このメソッドの self は Pin に包まれており、async は暗黙的に Pin を使用していることがわかる。
fn poll(self: Pin<&mut Self>, cx: &mut Context<'_>) -> Poll<Self::Output>;
まず Pin を考える前に、async がどういう変換が行われるか考えよう。
次の async 関数を考える。
async fn foo() -> () { let x = 1; let p = &x; bar().await }
これは例えば次のような実装に変換される。 (イメージなのでコンパイルできないが)
struct Foo<F: Future<Output = ()>> { init: bool, x: u32, p: *const u32, bar: F, } impl Future for Foo { type Output = (); fn poll(self: Pin<&mut Self>, cx: &mut Context<'_>) -> Poll<Self::Output> { if !self.init { self.as_mut().x = 1; self.as_mut().p = &self.as_mut().x; self.as_mut().bar = bar(); self.as_mut().init = true; } if let Poll::Ready(_) = self.as_mut().poll(cx) { return Poll::Ready(()); } else { return Poll::Pending; } } }
要するに bar 関数作った Future の poll メソッドが Poll::Ready を返すまでなんども Foo::poll が呼び出されるようなステートマシンに変換される。 この構造だと、async 関数では単なるローカル変数への代入に見えるものが、実際には構造体のフィールドへの代入にする必要がある。 値の場合は単に代入で済むが、ポインタの場合だと構造体へのフィールドへのポインタを取る必要がある。 つまり async により生成されるステートマシンは一般に自己参照構造体を生成することになる。
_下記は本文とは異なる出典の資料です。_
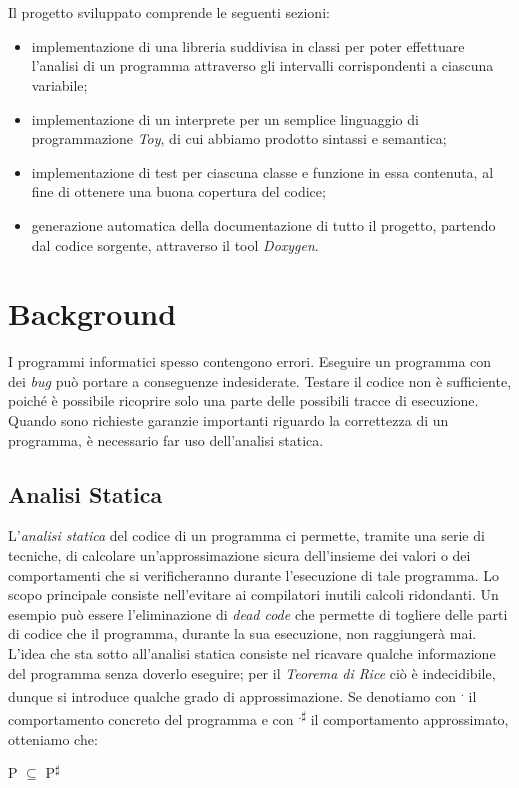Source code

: \documentclass[a4paper, 10pt]{report}
\begin{document}
\\\\
Il progetto sviluppato comprende le seguenti sezioni:
\begin{itemize}
	\item implementazione di una libreria suddivisa in classi per poter effettuare l'analisi di un programma attraverso gli intervalli corrispondenti a ciascuna variabile;
	\item implementazione di un interprete per un semplice linguaggio di programmazione \textit{Toy}, di cui abbiamo prodotto sintassi e semantica;
	\item implementazione di test per ciascuna classe e funzione in essa contenuta, al fine di ottenere una buona copertura del codice;
	\item generazione automatica della documentazione di tutto il progetto, partendo dal codice sorgente, attraverso il tool \textit{Doxygen}.
\end{itemize}


\chapter*{Background}
I programmi informatici spesso contengono errori. Eseguire un programma con dei \textit{bug} può portare a conseguenze indesiderate.
Testare il codice non è sufficiente, poiché è possibile ricoprire solo una parte delle possibili tracce di esecuzione. Quando sono richieste garanzie importanti riguardo la correttezza di un programma, è necessario far uso dell'analisi statica.\\

\section*{Analisi Statica}
L'\textit{analisi statica} del codice di un programma ci permette, tramite una serie di tecniche, di calcolare un'approssimazione sicura dell'insieme dei valori o dei comportamenti che si verificheranno durante l'esecuzione di tale programma. Lo scopo principale consiste nell'evitare ai compilatori inutili calcoli ridondanti. Un esempio può essere l'eliminazione di \textit{dead code} che permette di togliere delle parti di codice che il programma, durante la sua esecuzione, non raggiungerà mai.
\\
L'idea che sta sotto all'analisi statica consiste nel ricavare qualche informazione del programma senza doverlo eseguire; per il \textit{Teorema di Rice} ciò è indecidibile, dunque si introduce qualche grado di approssimazione. Se denotiamo con \textlbrackdbl \textsuperscript{.}\textrbrackdbl\hspace{0.01cm} il comportamento concreto del programma e con \textlbrackdbl \textsuperscript{.}\textrbrackdbl\textsuperscript{$\sharp$} il comportamento approssimato, otteniamo che:
\begin{center}
	\textlbrackdbl P\textrbrackdbl\hspace{0.01cm} $\subseteq$ \textlbrackdbl P\textrbrackdbl\textsuperscript{$\sharp$}
\end{center}
\end{document}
rust ではこれまで自己参照構造体をうまく扱う方法がなかった。 rust はすべての値を move できるものとして扱う。 自己参照構造体を move してしまうと、内部に保持しているポインタの参照先は変更されないので、 容易にダングリングポインタが作られてしまう。 safe rust ではこのようなものは許容されないので、async を safe な範囲で使えなくなってしまう。 これが原因で async はなかなか導入が進まなかったらしい。 逆に言えば、move できない型を作ることができれば自己参照構造体を扱えるはずだ。 このための型が Pin である。
Pin/Unpin
Pin は自己参照構造体を安全に保持するためのポインタのようなものだ。 ただし、自己参照構造体を指している場合に、Deref traitやポインタを取得するメソッドをは提供できない。 もしできるなら move ができてしまう。
let p = Pin::new(&mut self_referential); let moved = mem::replace(p.deref_mut(), ...); // OMG
rust は trait を使って選択的に実装を行うことができるので、この機能を使う。 以下の記述では、P をデリファレンスした結果が Unpin であるときにだけ DerefMut が実装されるという意味になる。
https://doc.rust-lang.org/std/pin/struct.Pin.html#impl-DerefMut
impl<P> DerefMut for Pin<P> where P: DerefMut, <P as Deref>::Target: Unpin
Unpin は Pin に包まれていても move 可能であるという意味を示すトレイトだ。 具体的にいえば自己参照構造体ではないものを示す。 https://doc.rust-lang.org/std/marker/trait.Unpin.html
このトレイトは auto trait として表現されており、基本的にすべての型に対して実装される。 例外は、PhantomPinnedを含む型に対しては実装されない。 また async 関数やブロックで生成されるデータ構造にも実装されていない。コンパイラの実装としては PhantomPinned を使っているかもしれない。 自分で自己参照構造体を作ったときは PhantomPinned をつけておくことで、安全に Pin に入れることができるようになる。 逆にこれを忘れると、Pin に入っているにも関わらず DerefMut が実装されてしまい、move 可能になるので十分に注意する。
さて、ここで振り返ると、そもそも Pin に DerefMut なんか実装しなければ良いのではないかと思える。 それはある意味では正しいのだが、その場合 Future::poll では self が Pin を要求するので、 自分自身を書き換えるという普通のコード自体が safe rust ではかけなくなってしまう。 なのでこのあたりの仕組みは、unsafe を使う範囲を小さくするための設計なのだろう。
Upin の使いどころ
最初にユーザーレベルではあまり使うことはないと書いたが、例えば Future を受け取る関数を書く場合には、Unpin が必要になる。 Future トレイトと Unpin トレイトは直行しているので、関数の引数に Future を受け取る場合、自己参照構造体であるにも関わらず引数に渡すとそのタイミングで move されてしまう。 Future を扱うライブラリではそのようなが起こらないように、Unpin を要求していることがあるので、Unpin をつけておかないとメソッドがないと言われて怒られてしまうことがある。
例えば、future-rs が提供する FutureExt::map が生成する Mapでは poll メソッドで Unpin が要求されている。